→ Activity
Below are records that hold pictures; write out only the lines from their start through the line with "and performance metrics", exactly, and drop the pictures.
-------- Material supplied
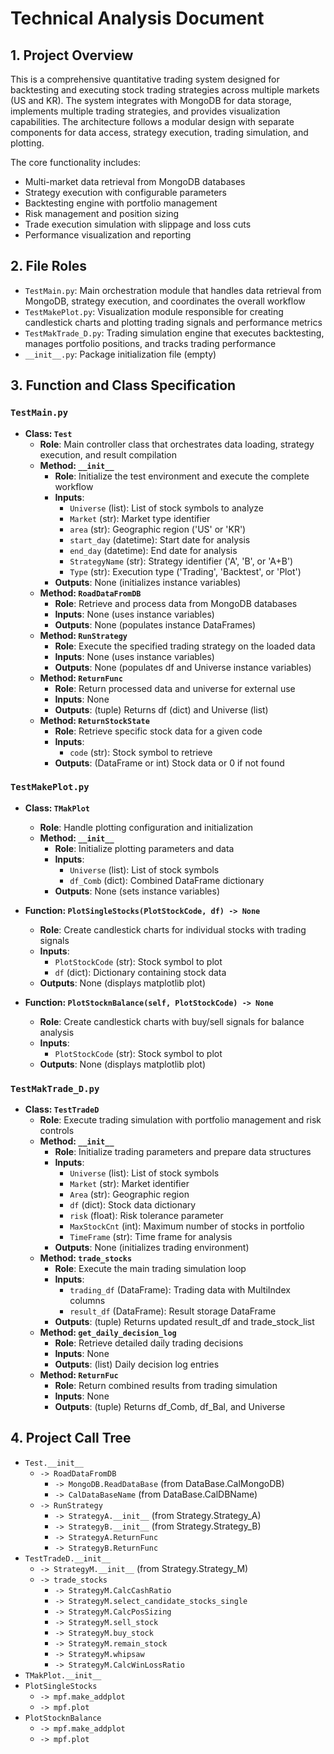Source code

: # Technical Analysis Document

## 1. Project Overview

This is a comprehensive quantitative trading system designed for backtesting and executing stock trading strategies across multiple markets (US and KR). The system integrates with MongoDB for data storage, implements multiple trading strategies, and provides visualization capabilities. The architecture follows a modular design with separate components for data access, strategy execution, trading simulation, and plotting.

The core functionality includes:
- Multi-market data retrieval from MongoDB databases
- Strategy execution with configurable parameters
- Backtesting engine with portfolio management
- Risk management and position sizing
- Trade execution simulation with slippage and loss cuts
- Performance visualization and reporting

## 2. File Roles

- `TestMain.py`: Main orchestration module that handles data retrieval from MongoDB, strategy execution, and coordinates the overall workflow
- `TestMakePlot.py`: Visualization module responsible for creating candlestick charts and plotting trading signals and performance metrics
- `TestMakTrade_D.py`: Trading simulation engine that executes backtesting, manages portfolio positions, and tracks trading performance
- `__init__.py`: Package initialization file (empty)

## 3. Function and Class Specification

### `TestMain.py`
- **Class: `Test`**
  - **Role**: Main controller class that orchestrates data loading, strategy execution, and result compilation
  - **Method: `__init__`**
    - **Role**: Initialize the test environment and execute the complete workflow
    - **Inputs**:
      - `Universe` (list): List of stock symbols to analyze
      - `Market` (str): Market type identifier
      - `area` (str): Geographic region ('US' or 'KR')
      - `start_day` (datetime): Start date for analysis
      - `end_day` (datetime): End date for analysis
      - `StrategyName` (str): Strategy identifier ('A', 'B', or 'A+B')
      - `Type` (str): Execution type ('Trading', 'Backtest', or 'Plot')
    - **Outputs**: None (initializes instance variables)
  - **Method: `RoadDataFromDB`**
    - **Role**: Retrieve and process data from MongoDB databases
    - **Inputs**: None (uses instance variables)
    - **Outputs**: None (populates instance DataFrames)
  - **Method: `RunStrategy`**
    - **Role**: Execute the specified trading strategy on the loaded data
    - **Inputs**: None (uses instance variables)
    - **Outputs**: None (populates df and Universe instance variables)
  - **Method: `ReturnFunc`**
    - **Role**: Return processed data and universe for external use
    - **Inputs**: None
    - **Outputs**: (tuple) Returns df (dict) and Universe (list)
  - **Method: `ReturnStockState`**
    - **Role**: Retrieve specific stock data for a given code
    - **Inputs**:
      - `code` (str): Stock symbol to retrieve
    - **Outputs**: (DataFrame or int) Stock data or 0 if not found

### `TestMakePlot.py`
- **Class: `TMakPlot`**
  - **Role**: Handle plotting configuration and initialization
  - **Method: `__init__`**
    - **Role**: Initialize plotting parameters and data
    - **Inputs**:
      - `Universe` (list): List of stock symbols
      - `df_Comb` (dict): Combined DataFrame dictionary
    - **Outputs**: None (sets instance variables)

- **Function: `PlotSingleStocks(PlotStockCode, df) -> None`**
  - **Role**: Create candlestick charts for individual stocks with trading signals
  - **Inputs**:
    - `PlotStockCode` (str): Stock symbol to plot
    - `df` (dict): Dictionary containing stock data
  - **Outputs**: None (displays matplotlib plot)

- **Function: `PlotStocknBalance(self, PlotStockCode) -> None`**
  - **Role**: Create candlestick charts with buy/sell signals for balance analysis
  - **Inputs**:
    - `PlotStockCode` (str): Stock symbol to plot
  - **Outputs**: None (displays matplotlib plot)

### `TestMakTrade_D.py`
- **Class: `TestTradeD`**
  - **Role**: Execute trading simulation with portfolio management and risk controls
  - **Method: `__init__`**
    - **Role**: Initialize trading parameters and prepare data structures
    - **Inputs**:
      - `Universe` (list): List of stock symbols
      - `Market` (str): Market identifier
      - `Area` (str): Geographic region
      - `df` (dict): Stock data dictionary
      - `risk` (float): Risk tolerance parameter
      - `MaxStockCnt` (int): Maximum number of stocks in portfolio
      - `TimeFrame` (str): Time frame for analysis
    - **Outputs**: None (initializes trading environment)
  - **Method: `trade_stocks`**
    - **Role**: Execute the main trading simulation loop
    - **Inputs**:
      - `trading_df` (DataFrame): Trading data with MultiIndex columns
      - `result_df` (DataFrame): Result storage DataFrame
    - **Outputs**: (tuple) Returns updated result_df and trade_stock_list
  - **Method: `get_daily_decision_log`**
    - **Role**: Retrieve detailed daily trading decisions
    - **Inputs**: None
    - **Outputs**: (list) Daily decision log entries
  - **Method: `ReturnFuc`**
    - **Role**: Return combined results from trading simulation
    - **Inputs**: None
    - **Outputs**: (tuple) Returns df_Comb, df_Bal, and Universe

## 4. Project Call Tree

- `Test.__init__`
  - `-> RoadDataFromDB`
    - `-> MongoDB.ReadDataBase` (from DataBase.CalMongoDB)
    - `-> CalDataBaseName` (from DataBase.CalDBName)
  - `-> RunStrategy`
    - `-> StrategyA.__init__` (from Strategy.Strategy_A)
    - `-> StrategyB.__init__` (from Strategy.Strategy_B)
    - `-> StrategyA.ReturnFunc`
    - `-> StrategyB.ReturnFunc`
- `TestTradeD.__init__`
  - `-> StrategyM.__init__` (from Strategy.Strategy_M)
  - `-> trade_stocks`
    - `-> StrategyM.CalcCashRatio`
    - `-> StrategyM.select_candidate_stocks_single`
    - `-> StrategyM.CalcPosSizing`
    - `-> StrategyM.sell_stock`
    - `-> StrategyM.buy_stock`
    - `-> StrategyM.remain_stock`
    - `-> StrategyM.whipsaw`
    - `-> StrategyM.CalcWinLossRatio`
- `TMakPlot.__init__`
- `PlotSingleStocks`
  - `-> mpf.make_addplot`
  - `-> mpf.plot`
- `PlotStocknBalance`
  - `-> mpf.make_addplot`
  - `-> mpf.plot`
----------------
→ Exercise response
Source code

: # Technical Analysis Document

## 1. Project Overview

This is a comprehensive quantitative trading system designed for backtesting and executing stock trading strategies across multiple markets (US and KR). The system integrates with MongoDB for data storage, implements multiple trading strategies, and provides visualization capabilities. The architecture follows a modular design with separate components for data access, strategy execution, trading simulation, and plotting.

The core functionality includes:
- Multi-market data retrieval from MongoDB databases
- Strategy execution with configurable parameters
- Backtesting engine with portfolio management
- Risk management and position sizing
- Trade execution simulation with slippage and loss cuts
- Performance visualization and reporting

## 2. File Roles

- `TestMain.py`: Main orchestration module that handles data retrieval from MongoDB, strategy execution, and coordinates the overall workflow
- `TestMakePlot.py`: Visualization module responsible for creating candlestick charts and plotting trading signals and performance metrics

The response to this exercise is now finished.